▶ [WHAT IS REQUIRED]: Write out the data below exactly as given, without any of its pictures.

Segment Start: DATA RECORDS

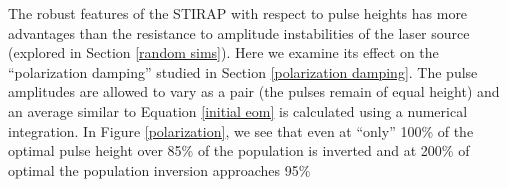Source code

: 
The robust features of the STIRAP with respect to pulse heights has more advantages than the resistance to amplitude instabilities of the laser source (explored in Section \ref{random sims}). Here we examine its effect on the ``polarization damping'' studied in Section \ref{polarization damping}. The pulse amplitudes are allowed to vary as a pair (the pulses remain of equal height) and an average similar to Equation \ref{initial eom} is calculated using a numerical integration. In Figure \ref{polarization}, we see that even at ``only'' 100\% of the optimal pulse height over 85\% of the population is inverted and at 200\% of optimal the population inversion approaches 95\%
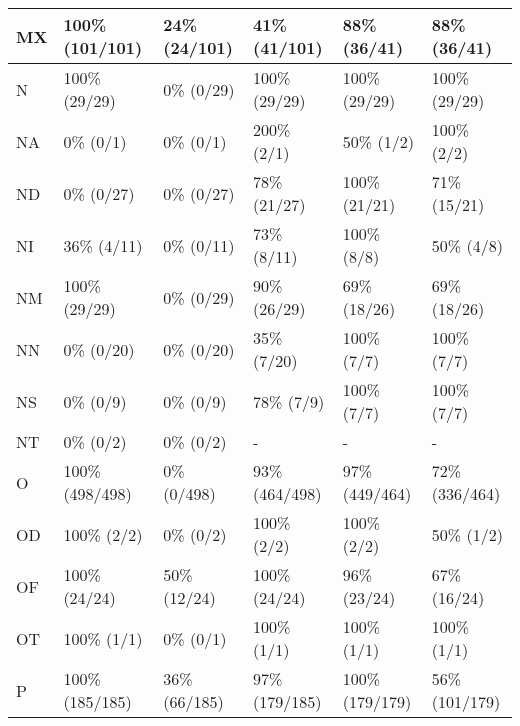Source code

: \begin{figure*}
\begin{tabular}{|l|l|l|l|l|l|}
\hline
MX & 100\% (101/101) & 24\% (24/101) & 41\% (41/101) & 88\% (36/41) & 88\% (36/41) \\ 
\hline
N & 100\% (29/29) & 0\% (0/29) & 100\% (29/29) & 100\% (29/29) & 100\% (29/29) \\ 
\hline
NA & 0\% (0/1) & 0\% (0/1) & 200\% (2/1) & 50\% (1/2) & 100\% (2/2) \\ 
\hline
ND & 0\% (0/27) & 0\% (0/27) & 78\% (21/27) & 100\% (21/21) & 71\% (15/21) \\ 
\hline
NI & 36\% (4/11) & 0\% (0/11) & 73\% (8/11) & 100\% (8/8) & 50\% (4/8) \\ 
\hline
NM & 100\% (29/29) & 0\% (0/29) & 90\% (26/29) & 69\% (18/26) & 69\% (18/26) \\ 
\hline
NN & 0\% (0/20) & 0\% (0/20) & 35\% (7/20) & 100\% (7/7) & 100\% (7/7) \\ 
\hline
NS & 0\% (0/9) & 0\% (0/9) & 78\% (7/9) & 100\% (7/7) & 100\% (7/7) \\ 
\hline
NT & 0\% (0/2) & 0\% (0/2) & - & - & - \\ 
\hline
O & 100\% (498/498) & 0\% (0/498) & 93\% (464/498) & 97\% (449/464) & 72\% (336/464) \\ 
\hline
OD & 100\% (2/2) & 0\% (0/2) & 100\% (2/2) & 100\% (2/2) & 50\% (1/2) \\ 
\hline
OF & 100\% (24/24) & 50\% (12/24) & 100\% (24/24) & 96\% (23/24) & 67\% (16/24) \\ 
\hline
OT & 100\% (1/1) & 0\% (0/1) & 100\% (1/1) & 100\% (1/1) & 100\% (1/1) \\ 
\hline
P & 100\% (185/185) & 36\% (66/185) & 97\% (179/185) & 100\% (179/179) & 56\% (101/179) \\ 
\hline
\end{tabular}
\end{figure*}
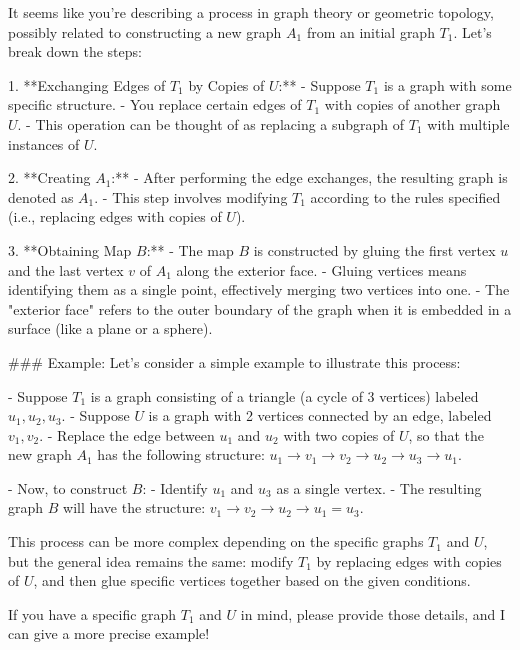 It seems like you're describing a process in graph theory or geometric topology, possibly related to constructing a new graph \(A_1\) from an initial graph \(T_1\). Let's break down the steps:

1. **Exchanging Edges of \(T_1\) by Copies of \(U\):**
   - Suppose \(T_1\) is a graph with some specific structure.
   - You replace certain edges of \(T_1\) with copies of another graph \(U\).
   - This operation can be thought of as replacing a subgraph of \(T_1\) with multiple instances of \(U\).

2. **Creating \(A_1\):**
   - After performing the edge exchanges, the resulting graph is denoted as \(A_1\).
   - This step involves modifying \(T_1\) according to the rules specified (i.e., replacing edges with copies of \(U\)).

3. **Obtaining Map \(B\):**
   - The map \(B\) is constructed by gluing the first vertex \(u\) and the last vertex \(v\) of \(A_1\) along the exterior face.
   - Gluing vertices means identifying them as a single point, effectively merging two vertices into one.
   - The "exterior face" refers to the outer boundary of the graph when it is embedded in a surface (like a plane or a sphere).

### Example:
Let's consider a simple example to illustrate this process:

- Suppose \(T_1\) is a graph consisting of a triangle (a cycle of 3 vertices) labeled \(u_1, u_2, u_3\).
- Suppose \(U\) is a graph with 2 vertices connected by an edge, labeled \(v_1, v_2\).
- Replace the edge between \(u_1\) and \(u_2\) with two copies of \(U\), so that the new graph \(A_1\) has the following structure: \(u_1 \to v_1 \to v_2 \to u_2 \to u_3 \to u_1\).

- Now, to construct \(B\):
  - Identify \(u_1\) and \(u_3\) as a single vertex.
  - The resulting graph \(B\) will have the structure: \(v_1 \to v_2 \to u_2 \to u_1 = u_3\).

This process can be more complex depending on the specific graphs \(T_1\) and \(U\), but the general idea remains the same: modify \(T_1\) by replacing edges with copies of \(U\), and then glue specific vertices together based on the given conditions.

If you have a specific graph \(T_1\) and \(U\) in mind, please provide those details, and I can give a more precise example!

Segment End: DATA RECORDS

▶ [OUTPUT FOR THIS TASK]:
Source code

: 
The robust features of the STIRAP with respect to pulse heights has more advantages than the resistance to amplitude instabilities of the laser source (explored in Section \ref{random sims}). Here we examine its effect on the ``polarization damping'' studied in Section \ref{polarization damping}. The pulse amplitudes are allowed to vary as a pair (the pulses remain of equal height) and an average similar to Equation \ref{initial eom} is calculated using a numerical integration. In Figure \ref{polarization}, we see that even at ``only'' 100\% of the optimal pulse height over 85\% of the population is inverted and at 200\% of optimal the population inversion approaches 95\%
Source code

: \begin{figure*}
\begin{tabular}{|l|l|l|l|l|l|}
\hline
MX & 100\% (101/101) & 24\% (24/101) & 41\% (41/101) & 88\% (36/41) & 88\% (36/41) \\ 
\hline
N & 100\% (29/29) & 0\% (0/29) & 100\% (29/29) & 100\% (29/29) & 100\% (29/29) \\ 
\hline
NA & 0\% (0/1) & 0\% (0/1) & 200\% (2/1) & 50\% (1/2) & 100\% (2/2) \\ 
\hline
ND & 0\% (0/27) & 0\% (0/27) & 78\% (21/27) & 100\% (21/21) & 71\% (15/21) \\ 
\hline
NI & 36\% (4/11) & 0\% (0/11) & 73\% (8/11) & 100\% (8/8) & 50\% (4/8) \\ 
\hline
NM & 100\% (29/29) & 0\% (0/29) & 90\% (26/29) & 69\% (18/26) & 69\% (18/26) \\ 
\hline
NN & 0\% (0/20) & 0\% (0/20) & 35\% (7/20) & 100\% (7/7) & 100\% (7/7) \\ 
\hline
NS & 0\% (0/9) & 0\% (0/9) & 78\% (7/9) & 100\% (7/7) & 100\% (7/7) \\ 
\hline
NT & 0\% (0/2) & 0\% (0/2) & - & - & - \\ 
\hline
O & 100\% (498/498) & 0\% (0/498) & 93\% (464/498) & 97\% (449/464) & 72\% (336/464) \\ 
\hline
OD & 100\% (2/2) & 0\% (0/2) & 100\% (2/2) & 100\% (2/2) & 50\% (1/2) \\ 
\hline
OF & 100\% (24/24) & 50\% (12/24) & 100\% (24/24) & 96\% (23/24) & 67\% (16/24) \\ 
\hline
OT & 100\% (1/1) & 0\% (0/1) & 100\% (1/1) & 100\% (1/1) & 100\% (1/1) \\ 
\hline
P & 100\% (185/185) & 36\% (66/185) & 97\% (179/185) & 100\% (179/179) & 56\% (101/179) \\ 
\hline
\end{tabular}
\end{figure*}
 It seems like you're describing a process in graph theory or geometric topology, possibly related to constructing a new graph \(A_1\) from an initial graph \(T_1\). Let's break down the steps:

1. **Exchanging Edges of \(T_1\) by Copies of \(U\):**
   - Suppose \(T_1\) is a graph with some specific structure.
   - You replace certain edges of \(T_1\) with copies of another graph \(U\).
   - This operation can be thought of as replacing a subgraph of \(T_1\) with multiple instances of \(U\).

2. **Creating \(A_1\):**
   - After performing the edge exchanges, the resulting graph is denoted as \(A_1\).
   - This step involves modifying \(T_1\) according to the rules specified (i.e., replacing edges with copies of \(U\)).

3. **Obtaining Map \(B\):**
   - The map \(B\) is constructed by gluing the first vertex \(u\) and the last vertex \(v\) of \(A_1\) along the exterior face.
   - Gluing vertices means identifying them as a single point, effectively merging two vertices into one.
   - The "exterior face" refers to the outer boundary of the graph when it is embedded in a surface (like a plane or a sphere).

### Example:
Let's consider a simple example to illustrate this process:

- Suppose \(T_1\) is a graph consisting of a triangle (a cycle of 3 vertices) labeled \(u_1, u_2, u_3\).
- Suppose \(U\) is a graph with 2 vertices connected by an edge, labeled \(v_1, v_2\).
- Replace the edge between \(u_1\) and \(u_2\) with two copies of \(U\), so that the new graph \(A_1\) has the following structure: \(u_1 \to v_1 \to v_2 \to u_2 \to u_3 \to u_1\).

- Now, to construct \(B\):
  - Identify \(u_1\) and \(u_3\) as a single vertex.
  - The resulting graph \(B\) will have the structure: \(v_1 \to v_2 \to u_2 \to u_1 = u_3\).

This process can be more complex depending on the specific graphs \(T_1\) and \(U\), but the general idea remains the same: modify \(T_1\) by replacing edges with copies of \(U\), and then glue specific vertices together based on the given conditions.

If you have a specific graph \(T_1\) and \(U\) in mind, please provide those details, and I can give a more precise example!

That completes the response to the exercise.